Pakistan’s rupee weakened to a record in an apparent devaluation, four days after the South Asian nation secured a bailout from the International Monetary Fund that investors speculate includes tough conditions to reform the economy.
The rupee dropped 3.6%, the most in more than five months, to 146.52 a dollar at close on Thursday, according to central bank data. The currency has plunged more than 20% in the past year, making it the worst performer in a basket of 13 currencies in Asia compiled by Bloomberg.
The rupee level reflects demand and supply conditions in the foreign exchange market, Pakistan’s central bank spokesman Abid Qamar said in a statement Thursday, adding that it will help in “correcting market imbalances." The nation had previously said the IMF had not sought to set a level for the currency.

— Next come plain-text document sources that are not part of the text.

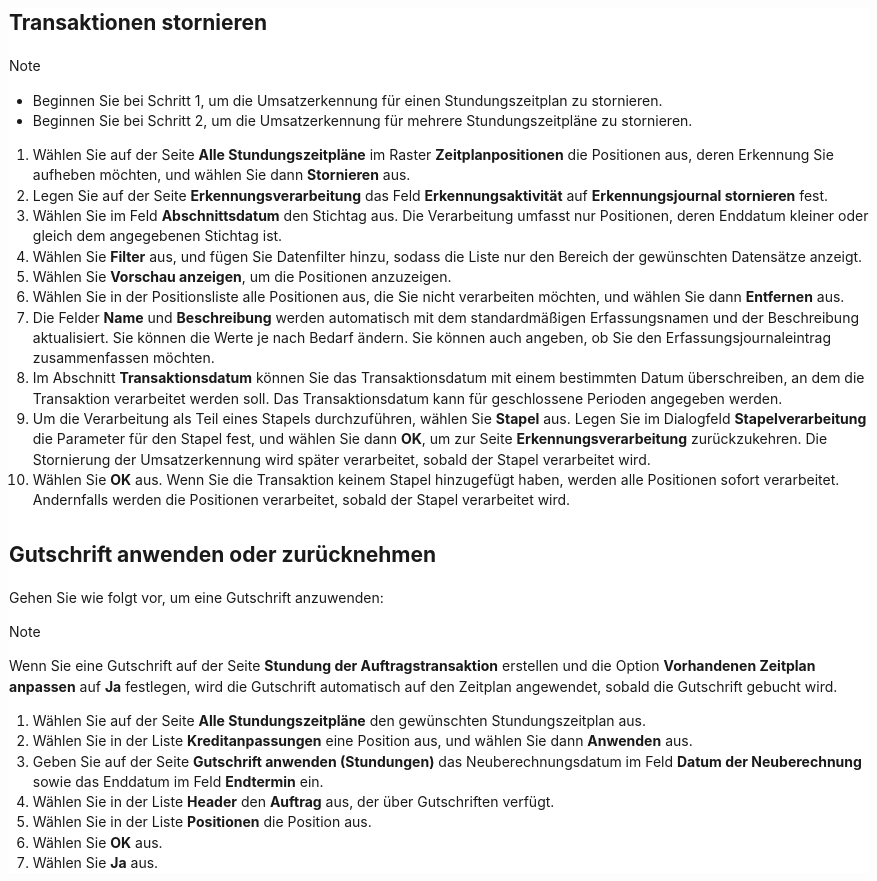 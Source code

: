 ## <a name="reverse-transactions"></a>Transaktionen stornieren

> [!NOTE]
> - Beginnen Sie bei Schritt 1, um die Umsatzerkennung für einen Stundungszeitplan zu stornieren.
> - Beginnen Sie bei Schritt 2, um die Umsatzerkennung für mehrere Stundungszeitpläne zu stornieren.

1. Wählen Sie auf der Seite **Alle Stundungszeitpläne** im Raster **Zeitplanpositionen** die Positionen aus, deren Erkennung Sie aufheben möchten, und wählen Sie dann **Stornieren** aus.
2. Legen Sie auf der Seite **Erkennungsverarbeitung** das Feld **Erkennungsaktivität** auf **Erkennungsjournal stornieren** fest.
3. Wählen Sie im Feld **Abschnittsdatum** den Stichtag aus. Die Verarbeitung umfasst nur Positionen, deren Enddatum kleiner oder gleich dem angegebenen Stichtag ist.
4. Wählen Sie **Filter** aus, und fügen Sie Datenfilter hinzu, sodass die Liste nur den Bereich der gewünschten Datensätze anzeigt.
5. Wählen Sie **Vorschau anzeigen**, um die Positionen anzuzeigen.
6. Wählen Sie in der Positionsliste alle Positionen aus, die Sie nicht verarbeiten möchten, und wählen Sie dann **Entfernen** aus.
7. Die Felder **Name** und **Beschreibung** werden automatisch mit dem standardmäßigen Erfassungsnamen und der Beschreibung aktualisiert. Sie können die Werte je nach Bedarf ändern. Sie können auch angeben, ob Sie den Erfassungsjournaleintrag zusammenfassen möchten.
8. Im Abschnitt **Transaktionsdatum** können Sie das Transaktionsdatum mit einem bestimmten Datum überschreiben, an dem die Transaktion verarbeitet werden soll. Das Transaktionsdatum kann für geschlossene Perioden angegeben werden.
9. Um die Verarbeitung als Teil eines Stapels durchzuführen, wählen Sie **Stapel** aus. Legen Sie im Dialogfeld **Stapelverarbeitung** die Parameter für den Stapel fest, und wählen Sie dann **OK**, um zur Seite **Erkennungsverarbeitung** zurückzukehren. Die Stornierung der Umsatzerkennung wird später verarbeitet, sobald der Stapel verarbeitet wird.
10. Wählen Sie **OK** aus. Wenn Sie die Transaktion keinem Stapel hinzugefügt haben, werden alle Positionen sofort verarbeitet. Andernfalls werden die Positionen verarbeitet, sobald der Stapel verarbeitet wird.

## <a name="apply-or-unapply-a-credit-note"></a>Gutschrift anwenden oder zurücknehmen

Gehen Sie wie folgt vor, um eine Gutschrift anzuwenden:

> [!NOTE]
> Wenn Sie eine Gutschrift auf der Seite **Stundung der Auftragstransaktion** erstellen und die Option **Vorhandenen Zeitplan anpassen** auf **Ja** festlegen, wird die Gutschrift automatisch auf den Zeitplan angewendet, sobald die Gutschrift gebucht wird.

1. Wählen Sie auf der Seite **Alle Stundungszeitpläne** den gewünschten Stundungszeitplan aus.
2. Wählen Sie in der Liste **Kreditanpassungen** eine Position aus, und wählen Sie dann **Anwenden** aus.
3. Geben Sie auf der Seite **Gutschrift anwenden (Stundungen)** das Neuberechnungsdatum im Feld **Datum der Neuberechnung** sowie das Enddatum im Feld **Endtermin** ein.
4. Wählen Sie in der Liste **Header** den **Auftrag** aus, der über Gutschriften verfügt.
5. Wählen Sie in der Liste **Positionen** die Position aus.
6. Wählen Sie **OK** aus.
7. Wählen Sie **Ja** aus.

“A market-determined exchange rate’’ will help the economy, the multilateral lender had said in a statement May 12. The nation’s central bank had devalued the currency five times last year and raised interest rates by 475 basis points as it sought to contain the financial blowouts from Pakistan’s twin current-account and budget deficits.

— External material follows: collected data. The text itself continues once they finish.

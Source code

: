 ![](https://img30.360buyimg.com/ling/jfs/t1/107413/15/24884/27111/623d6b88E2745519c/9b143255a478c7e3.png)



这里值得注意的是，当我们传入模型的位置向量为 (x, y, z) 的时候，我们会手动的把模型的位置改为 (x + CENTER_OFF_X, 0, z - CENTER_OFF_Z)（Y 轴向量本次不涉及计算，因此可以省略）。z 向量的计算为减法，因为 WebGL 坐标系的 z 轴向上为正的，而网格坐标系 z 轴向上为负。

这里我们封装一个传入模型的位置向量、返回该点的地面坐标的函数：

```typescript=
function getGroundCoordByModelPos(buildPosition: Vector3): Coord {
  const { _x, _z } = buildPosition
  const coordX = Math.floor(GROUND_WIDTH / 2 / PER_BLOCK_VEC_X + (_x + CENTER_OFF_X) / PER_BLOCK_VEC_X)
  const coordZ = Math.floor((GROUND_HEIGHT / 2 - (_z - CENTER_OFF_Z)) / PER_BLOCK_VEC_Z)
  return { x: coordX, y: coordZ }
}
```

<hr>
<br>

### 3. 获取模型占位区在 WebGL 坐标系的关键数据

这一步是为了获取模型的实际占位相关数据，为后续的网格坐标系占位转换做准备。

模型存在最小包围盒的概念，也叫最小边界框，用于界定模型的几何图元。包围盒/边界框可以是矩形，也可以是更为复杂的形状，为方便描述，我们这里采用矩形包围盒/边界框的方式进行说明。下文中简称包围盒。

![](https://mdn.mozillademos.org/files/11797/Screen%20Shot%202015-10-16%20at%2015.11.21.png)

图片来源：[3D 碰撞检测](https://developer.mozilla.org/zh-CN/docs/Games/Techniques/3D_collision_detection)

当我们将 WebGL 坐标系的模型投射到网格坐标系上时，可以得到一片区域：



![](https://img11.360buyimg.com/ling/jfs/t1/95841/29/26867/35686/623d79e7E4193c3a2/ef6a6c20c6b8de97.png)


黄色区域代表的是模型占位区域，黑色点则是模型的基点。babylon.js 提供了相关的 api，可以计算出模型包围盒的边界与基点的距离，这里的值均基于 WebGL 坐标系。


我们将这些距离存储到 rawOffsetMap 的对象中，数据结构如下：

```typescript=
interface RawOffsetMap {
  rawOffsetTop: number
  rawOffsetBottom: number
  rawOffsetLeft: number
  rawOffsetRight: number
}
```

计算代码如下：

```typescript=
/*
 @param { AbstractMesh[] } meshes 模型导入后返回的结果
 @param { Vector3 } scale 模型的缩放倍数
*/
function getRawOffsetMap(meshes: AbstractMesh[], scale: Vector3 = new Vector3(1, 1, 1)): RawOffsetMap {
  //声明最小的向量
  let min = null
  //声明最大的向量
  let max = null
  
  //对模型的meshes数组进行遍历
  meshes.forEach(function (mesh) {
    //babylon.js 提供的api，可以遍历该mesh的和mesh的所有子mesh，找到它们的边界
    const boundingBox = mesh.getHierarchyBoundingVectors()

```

The rupee devaluation is “an IMF condition and they seem serious about it," said Asad Sayeed, a director at the Karachi-based consultancy Collective for Social Science Research. “It’s an open market policy. It appears they have decided to adopt it."
Pakistan clinched the IMF loan after almost a six-month delay that prompted rating companies to downgrade the nation’s credit score earlier this year. In the process, Prime Minister Imran Khan fired key members of his economic team, including the finance minister and central bank governor, and pledged to carry out deep structural reforms.
Other than the rupee devaluation, “you now have no choice," said Mushtaq Khan, former chief economist at Bank Alfalah Ltd., who now runs an independent consultancy.
The benchmark KSE-100 Index closed 0.9% lower, after falling as as much as 2.1% earlier in the day.
“International investors are cautiously optimistic that, under the current economic leadership, this time could be different," said Bilal Khan, senior economist at Standard Chartered Bank in Dubai.